Using satellite images, Melvin has spotted significant construction work at the October 3 shipyard near Wonsan, a port city on North Korea’s east coast, with land being extended and a bridge being built between a Korean People’s Army naval base and the shipyard. It appeared that the bridge will carry a new railway line, he said.

Last year Kim visited the dockyard, which was built in 1947 under his grandfather, Kim Il Sung, as North Korea’s first base for warship repair. “He stressed the need for the dockyard to update its production processes in line with the requirement of the age of knowledge-based economy so as to successfully carry out the task of repairing warships and contribute to the modernization of warships,” state media reported about Kim’s visit.

There are signs that air-force runways are being resurfaced and new airfields are being built, although many of these are private airfields for Kim, who pilots his own light aircraft.

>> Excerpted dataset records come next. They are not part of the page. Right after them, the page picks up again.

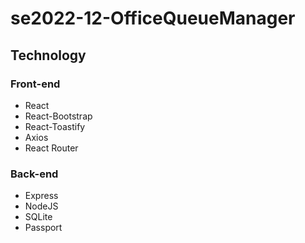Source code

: # se2022-12-OfficeQueueManager

## Technology

### Front-end

- React
- React-Bootstrap
- React-Toastify
- Axios
- React Router

### Back-end

- Express
- NodeJS
- SQLite
- Passport

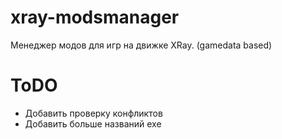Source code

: # xray-modsmanager
Менеджер модов для игр на движке XRay. (gamedata based)

# ToDO
- Добавить проверку конфликтов
- Добавить больше названий exe

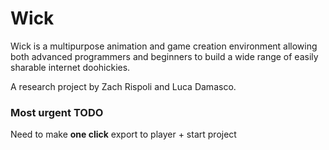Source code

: # Wick

Wick is a multipurpose animation and game creation environment allowing both advanced programmers and beginners to build a wide range of easily sharable internet doohickies. 

A research project by Zach Rispoli and Luca Damasco. 

### Most urgent TODO

Need to make <strong>one click</strong> export to player + start project
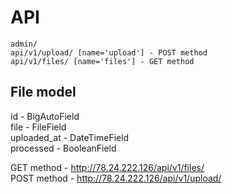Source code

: # API
    admin/ 
    api/v1/upload/ [name='upload'] - POST method   
    api/v1/files/ [name='files'] - GET method    

## File model
id - BigAutoField  
file - FileField  
uploaded_at - DateTimeField  
processed - BooleanField  


GET method - http://78.24.222.126/api/v1/files/  
POST method - http://78.24.222.126/api/v1/upload/  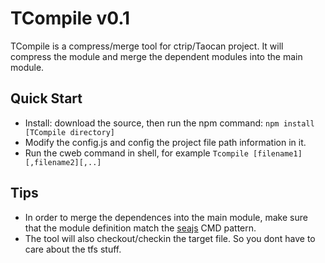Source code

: # TCompile v0.1

TCompile is a compress/merge tool for ctrip/Taocan project. It will compress the module and merge the dependent modules into the main module. 

## Quick Start

* Install: download the source, then run the npm command: `npm install [TCompile directory]`
* Modify the config.js and config the project file path information in it.
* Run the cweb command in shell, for example `Tcompile [filename1][,filename2][,..]`

## Tips

* In order to merge the dependences into the main module, make sure that the module definition match the [seajs](http://seajs.org/docs/) CMD pattern.
* The tool will also checkout/checkin the target file. So you dont have to care about the tfs stuff. 
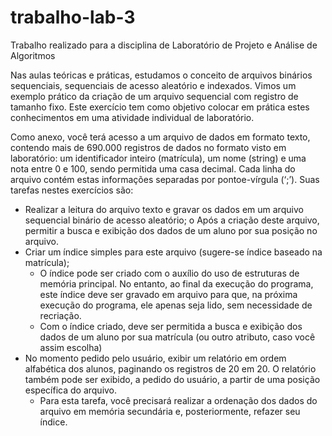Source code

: # trabalho-lab-3
Trabalho realizado para a disciplina de Laboratório de Projeto e Análise de Algoritmos

Nas aulas teóricas e práticas, estudamos o conceito de arquivos binários sequenciais, sequenciais de acesso
aleatório e indexados. Vimos um exemplo prático da criação de um arquivo sequencial com registro de tamanho
fixo. Este exercício tem como objetivo colocar em prática estes conhecimentos em uma atividade individual de
laboratório.

Como anexo, você terá acesso a um arquivo de dados em formato texto, contendo mais de 690.000 registros de
dados no formato visto em laboratório: um identificador inteiro (matrícula), um nome (string) e uma nota entre 0
e 100, sendo permitida uma casa decimal. Cada linha do arquivo contém estas informações separadas por pontoe-vírgula (‘;’).
Suas tarefas nestes exercícios são:

- Realizar a leitura do arquivo texto e gravar os dados em um arquivo sequencial binário de acesso
aleatório;
o Após a criação deste arquivo, permitir a busca e exibição dos dados de um aluno por sua posição
no arquivo.
- Criar um índice simples para este arquivo (sugere-se índice baseado na matrícula);
  - O índice pode ser criado com o auxílio do uso de estruturas de memória principal. No entanto, ao
final da execução do programa, este índice deve ser gravado em arquivo para que, na próxima
execução do programa, ele apenas seja lido, sem necessidade de recriação.
  - Com o índice criado, deve ser permitida a busca e exibição dos dados de um aluno por sua
matrícula (ou outro atributo, caso você assim escolha)
- No momento pedido pelo usuário, exibir um relatório em ordem alfabética dos alunos, paginando os
registros de 20 em 20. O relatório também pode ser exibido, a pedido do usuário, a partir de uma posição
específica do arquivo.
  - Para esta tarefa, você precisará realizar a ordenação dos dados do arquivo em memória
secundária e, posteriormente, refazer seu índice. 
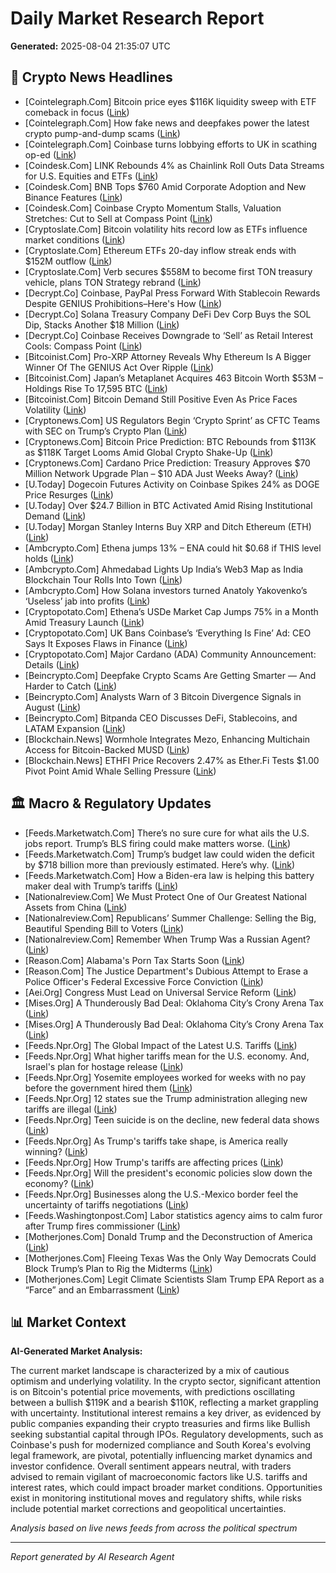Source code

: # Daily Market Research Report
**Generated:** 2025-08-04 21:35:07 UTC

## 📰 Crypto News Headlines
- [Cointelegraph.Com] Bitcoin price eyes $116K liquidity sweep with ETF comeback in focus ([Link](https://cointelegraph.com/news/bitcoin-btc-price-eyes-116k-liquidity-sweep?utm_source=rss_feed&utm_medium=rss&utm_campaign=rss_partner_inbound))
- [Cointelegraph.Com] How fake news and deepfakes power the latest crypto pump-and-dump scams ([Link](https://cointelegraph.com/news/crypto-pump-and-dump-scams?utm_source=rss_feed&utm_medium=rss&utm_campaign=rss_partner_inbound))
- [Cointelegraph.Com] Coinbase turns lobbying efforts to UK in scathing op-ed ([Link](https://cointelegraph.com/news/coinbase-lobbying-uk-op-ed-george-osborne?utm_source=rss_feed&utm_medium=rss&utm_campaign=rss_partner_inbound))
- [Coindesk.Com] LINK Rebounds 4% as Chainlink Roll Outs Data Streams for U.S. Equities and ETFs ([Link](https://www.coindesk.com/markets/2025/08/04/link-rebounds-4-as-chainlink-roll-outs-data-streams-for-u-s-equities-and-etfs))
- [Coindesk.Com] BNB Tops $760 Amid Corporate Adoption and New Binance Features ([Link](https://www.coindesk.com/markets/2025/08/04/bnb-tops-usd760-amid-corporate-adoption-and-new-binance-features))
- [Coindesk.Com] Coinbase Crypto Momentum Stalls, Valuation Stretches: Cut to Sell at Compass Point ([Link](https://www.coindesk.com/markets/2025/08/04/coinbase-cut-to-sell-by-compass-point-as-crypto-momentum-stalls-and-valuation-stretches))
- [Cryptoslate.Com] Bitcoin volatility hits record low as ETFs influence market conditions ([Link](https://cryptoslate.com/insights/bitcoin-volatility-hits-record-low-as-etfs-influence-market-conditions/))
- [Cryptoslate.Com] Ethereum ETFs 20-day inflow streak ends with $152M outflow ([Link](https://cryptoslate.com/ethereum-etfs-20-day-inflow-streak-ends-with-152m-outflow/))
- [Cryptoslate.Com] Verb secures $558M to become first TON treasury vehicle, plans TON Strategy rebrand ([Link](https://cryptoslate.com/verb-secures-558m-to-become-first-ton-treasury-vehicle-plans-ton-strategy-rebrand/))
- [Decrypt.Co] Coinbase, PayPal Press Forward With Stablecoin Rewards Despite GENIUS Prohibitions–Here's How ([Link](https://decrypt.co/333472/coinbase-paypal-stablecoin-rewards-genius-prohibitions-how))
- [Decrypt.Co] Solana Treasury Company DeFi Dev Corp Buys the SOL Dip, Stacks Another $18 Million ([Link](https://decrypt.co/333448/solana-treasury-defi-dev-corp-buys-sol-dip-stacks-18-million))
- [Decrypt.Co] Coinbase Receives Downgrade to ‘Sell’ as Retail Interest Cools: Compass Point ([Link](https://decrypt.co/333446/coinbase-downgrade-sell-retail-interest-cools-compass-point))
- [Bitcoinist.Com] Pro-XRP Attorney Reveals Why Ethereum Is A Bigger Winner Of The GENIUS Act Over Ripple ([Link](https://bitcoinist.com/ethereum-winner-of-the-genius-act/))
- [Bitcoinist.Com] Japan’s Metaplanet Acquires 463 Bitcoin Worth $53M – Holdings Rise To 17,595 BTC ([Link](https://bitcoinist.com/metaplanet-acquires-463-bitcoin-53m-holdings-17595/))
- [Bitcoinist.Com] Bitcoin Demand Still Positive Even As Price Faces Volatility ([Link](https://bitcoinist.com/bitcoin-demand-still-positive/))
- [Cryptonews.Com] US Regulators Begin ‘Crypto Sprint’ as CFTC Teams with SEC on Trump’s Crypto Plan ([Link](https://cryptonews.com/news/us-regulators-begin-crypto-sprint-as-cftc-teams-with-sec-on-trumps-crypto-plan/))
- [Cryptonews.Com] Bitcoin Price Prediction: BTC Rebounds from $113K as $118K Target Looms Amid Global Crypto Shake-Up ([Link](https://cryptonews.com/news/bitcoin-price-prediction-btc-rebounds-from-113k-as-118k-target-looms-amid-global-crypto-shake-up/))
- [Cryptonews.Com] Cardano Price Prediction: Treasury Approves $70 Million Network Upgrade Plan – $10 ADA Just Weeks Away? ([Link](https://cryptonews.com/news/cardano-price-prediction-70m-network-upgrade-plan-approved/))
- [U.Today] Dogecoin Futures Activity on Coinbase Spikes 24% as DOGE Price Resurges ([Link](https://u.today/dogecoin-futures-activity-on-coinbase-spikes-24-as-doge-price-resurges))
- [U.Today] Over $24.7 Billion in BTC Activated Amid Rising Institutional Demand ([Link](https://u.today/over-247-billion-in-btc-activated-amid-rising-institutional-demand))
- [U.Today] Morgan Stanley Interns Buy XRP and Ditch Ethereum (ETH) ([Link](https://u.today/morgan-stanley-interns-buy-xrp-and-ditch-ethereum-eth))
- [Ambcrypto.Com] Ethena jumps 13% – ENA could hit $0.68 if THIS level holds ([Link](https://ambcrypto.com/ethena-jumps-13-ena-could-hit-0-68-if-this-level-holds/))
- [Ambcrypto.Com] Ahmedabad Lights Up India’s Web3 Map as India Blockchain Tour Rolls Into Town ([Link](https://ambcrypto.com/ahmedabad-lights-up-indias-web3-map-as-india-blockchain-tour-rolls-into-town/))
- [Ambcrypto.Com] How Solana investors turned Anatoly Yakovenko’s ‘Useless’ jab into profits ([Link](https://ambcrypto.com/solanas-anatoly-yakovenko-calls-communities-useless-investors-turn-insult-into-profits/))
- [Cryptopotato.Com] Ethena’s USDe Market Cap Jumps 75% in a Month Amid Treasury Launch ([Link](https://cryptopotato.com/ethenas-usde-market-cap-jumps-75-in-a-month-amid-treasury-launch/))
- [Cryptopotato.Com] UK Bans Coinbase’s ‘Everything Is Fine’ Ad: CEO Says It Exposes Flaws in Finance ([Link](https://cryptopotato.com/uk-bans-coinbases-everything-is-fine-ad-ceo-says-it-exposes-flaws-in-finance/))
- [Cryptopotato.Com] Major Cardano (ADA) Community Announcement: Details ([Link](https://cryptopotato.com/major-cardano-ada-community-announcement-details-2/))
- [Beincrypto.Com] Deepfake Crypto Scams Are Getting Smarter — And Harder to Catch ([Link](https://beincrypto.com/deepfake-ai-crypto-scam-rising-fast/))
- [Beincrypto.Com] Analysts Warn of 3 Bitcoin Divergence Signals in August ([Link](https://beincrypto.com/bitcoin-divergence-signals-in-august/))
- [Beincrypto.Com] Bitpanda CEO Discusses DeFi, Stablecoins, and LATAM Expansion ([Link](https://beincrypto.com/bitpanda-ceo-defi-stablecoins-brazil-expansion/))
- [Blockchain.News] Wormhole Integrates Mezo, Enhancing Multichain Access for Bitcoin-Backed MUSD ([Link](https://Blockchain.News/news/wormhole-integrates-mezo-enhancing-multichain-access-bitcoin-backed-musd))
- [Blockchain.News] ETHFI Price Recovers 2.47% as Ether.Fi Tests $1.00 Pivot Point Amid Whale Selling Pressure ([Link](https://Blockchain.News/news/20250804-ethfi-price-recovers-247-as-etherfi-tests-100-pivot-point))

## 🏛️ Macro & Regulatory Updates
- [Feeds.Marketwatch.Com] There’s no sure cure for what ails the U.S. jobs report. Trump’s BLS firing could make matters worse. ([Link](https://www.marketwatch.com/story/theres-no-sure-cure-for-what-ails-the-u-s-jobs-report-trumps-bls-firing-could-make-matters-worse-86573d3a?mod=mw_rss_topstories))
- [Feeds.Marketwatch.Com] Trump’s budget law could widen the deficit by $718 billion more than previously estimated. Here’s why. ([Link](https://www.marketwatch.com/story/trumps-budget-law-could-widen-the-deficit-by-718-billion-more-than-previously-estimated-heres-why-523d28db?mod=mw_rss_topstories))
- [Feeds.Marketwatch.Com] How a Biden-era law is helping this battery maker deal with Trump’s tariffs ([Link](https://www.marketwatch.com/story/how-a-biden-era-law-is-helping-this-battery-maker-deal-with-trumps-tariffs-5039ca14?mod=mw_rss_topstories))
- [Nationalreview.Com] We Must Protect One of Our Greatest National Assets from China ([Link](https://www.nationalreview.com/2025/08/we-must-protect-one-of-our-greatest-national-assets-from-china/))
- [Nationalreview.Com] Republicans’ Summer Challenge: Selling the Big, Beautiful Spending Bill to Voters ([Link](https://www.nationalreview.com/2025/08/republicans-summer-challenge-selling-the-big-beautiful-spending-bill-to-voters/))
- [Nationalreview.Com] Remember When Trump Was a Russian Agent? ([Link](https://www.nationalreview.com/2025/08/remember-when-trump-was-a-russian-agent/))
- [Reason.Com] Alabama's Porn Tax Starts Soon ([Link](https://reason.com/2025/08/04/alabamas-porn-tax-starts-soon/))
- [Reason.Com] The Justice Department's Dubious Attempt to Erase a Police Officer's Federal Excessive Force Conviction ([Link](https://reason.com/volokh/2025/08/04/the-justice-departments-dubious-attempt-to-erase-a-police-officers-conviction/))
- [Aei.Org] Congress Must Lead on Universal Service Reform ([Link](https://www.aei.org/technology-and-innovation/congress-must-lead-on-universal-service-reform/))
- [Mises.Org] A Thunderously Bad Deal: Oklahoma City’s Crony Arena Tax ([Link](https://mises.org/mises-wire/thunderously-bad-deal-oklahoma-citys-crony-arena-tax))
- [Mises.Org] A Thunderously Bad Deal: Oklahoma City’s Crony Arena Tax ([Link](https://mises.org/podcasts/audio-mises-wire/thunderously-bad-deal-oklahoma-citys-crony-arena-tax))
- [Feeds.Npr.Org] The Global Impact of the Latest U.S. Tariffs ([Link](https://www.npr.org/2025/08/04/nx-s1-5492483/the-global-impact-of-the-latest-u-s-tariffs))
- [Feeds.Npr.Org] What higher tariffs mean for the U.S. economy. And, Israel's plan for hostage release ([Link](https://www.npr.org/2025/08/04/g-s1-80889/up-first-newsletter-trump-tariffs-mexico-israel-hostages-gaza))
- [Feeds.Npr.Org] Yosemite employees worked for weeks with no pay before the government hired them ([Link](https://www.npr.org/2025/08/04/nx-s1-5387722/yosemite-workers-housing-volunteer-no-pay))
- [Feeds.Npr.Org] 12 states sue the Trump administration alleging new tariffs are illegal ([Link](https://www.npr.org/2025/08/04/nx-s1-5486784/12-states-sue-the-trump-administration-alleging-new-tariffs-are-illegal))
- [Feeds.Npr.Org] Teen suicide is on the decline, new federal data shows ([Link](https://www.npr.org/sections/shots-health-news/2025/08/04/nx-s1-5490050/nsduh-depression-suicide-federal-statistics-teens))
- [Feeds.Npr.Org] As Trump's tariffs take shape, is America really winning? ([Link](https://www.npr.org/2025/08/04/nx-s1-5487592/global-economy-tariffs-inflation-prices))
- [Feeds.Npr.Org] How Trump's tariffs are affecting prices ([Link](https://www.npr.org/2025/08/04/nx-s1-5492203/how-trumps-tariffs-are-affecting-prices))
- [Feeds.Npr.Org] Will the president's economic policies slow down the economy? ([Link](https://www.npr.org/2025/08/04/nx-s1-5491539/will-the-presidents-economic-policies-slow-down-the-economy))
- [Feeds.Npr.Org] Businesses along the U.S.-Mexico border feel the uncertainty of tariffs negotiations ([Link](https://www.npr.org/2025/08/04/nx-s1-5489810/businesses-along-the-u-s-mexico-border-feel-the-uncertainty-of-tariffs-negotiations))
- [Feeds.Washingtonpost.Com] Labor statistics agency aims to calm furor after Trump fires commissioner ([Link](https://www.washingtonpost.com/business/2025/08/04/jobs-report-controversy-trump/))
- [Motherjones.Com] Donald Trump and the Deconstruction of America ([Link](https://www.motherjones.com/politics/2025/08/donald-trump-deconstruction-america/))
- [Motherjones.Com] Fleeing Texas Was the Only Way Democrats Could Block Trump’s Plan to Rig the Midterms ([Link](https://www.motherjones.com/politics/2025/08/texas-democrats-flee-state-trump-rig-midtersm-abbott/))
- [Motherjones.Com] Legit Climate Scientists Slam Trump EPA Report as a “Farce” and an Embarrassment ([Link](https://www.motherjones.com/politics/2025/08/climate-scientists-slam-epa-report-endangerment-finding-greenhouse-gases/))

## 📊 Market Context
**AI-Generated Market Analysis:**

The current market landscape is characterized by a mix of cautious optimism and underlying volatility. In the crypto sector, significant attention is on Bitcoin's potential price movements, with predictions oscillating between a bullish $119K and a bearish $110K, reflecting a market grappling with uncertainty. Institutional interest remains a key driver, as evidenced by public companies expanding their crypto treasuries and firms like Bullish seeking substantial capital through IPOs. Regulatory developments, such as Coinbase's push for modernized compliance and South Korea's evolving legal framework, are pivotal, potentially influencing market dynamics and investor confidence. Overall sentiment appears neutral, with traders advised to remain vigilant of macroeconomic factors like U.S. tariffs and interest rates, which could impact broader market conditions. Opportunities exist in monitoring institutional moves and regulatory shifts, while risks include potential market corrections and geopolitical uncertainties.

*Analysis based on live news feeds from across the political spectrum*

---
*Report generated by AI Research Agent*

Melvin has also spotted a new driver-training facility, apparently for special forces, at Iha-ri, not far from the western border with South Korea.

Joseph S. Bermudez, an expert on North Korea’s military capabilities who also monitors satellite imagery, said that most of the changes he’s seen involve rebuilding bases at new or current locations. Still, there is evidence of considerable investment.

“There is no indication that North Korea is reducing the size of its conventional armed forces,” Bermudez said. “I think they’re pushing ahead on both fronts.”

This has been combined with noticeable personnel changes that emphasize competence over political flunkyism.

“I get a sense that when Kim Jong Un came to power, he looked around and said, ‘We have all these old guys running things who haven’t been in the field for 15 or 20 years. We need people who know what they’re talking about,’ ” said Bermudez.

Over the past year, younger people with relevant experience have been elevated to run conventional military units, he said.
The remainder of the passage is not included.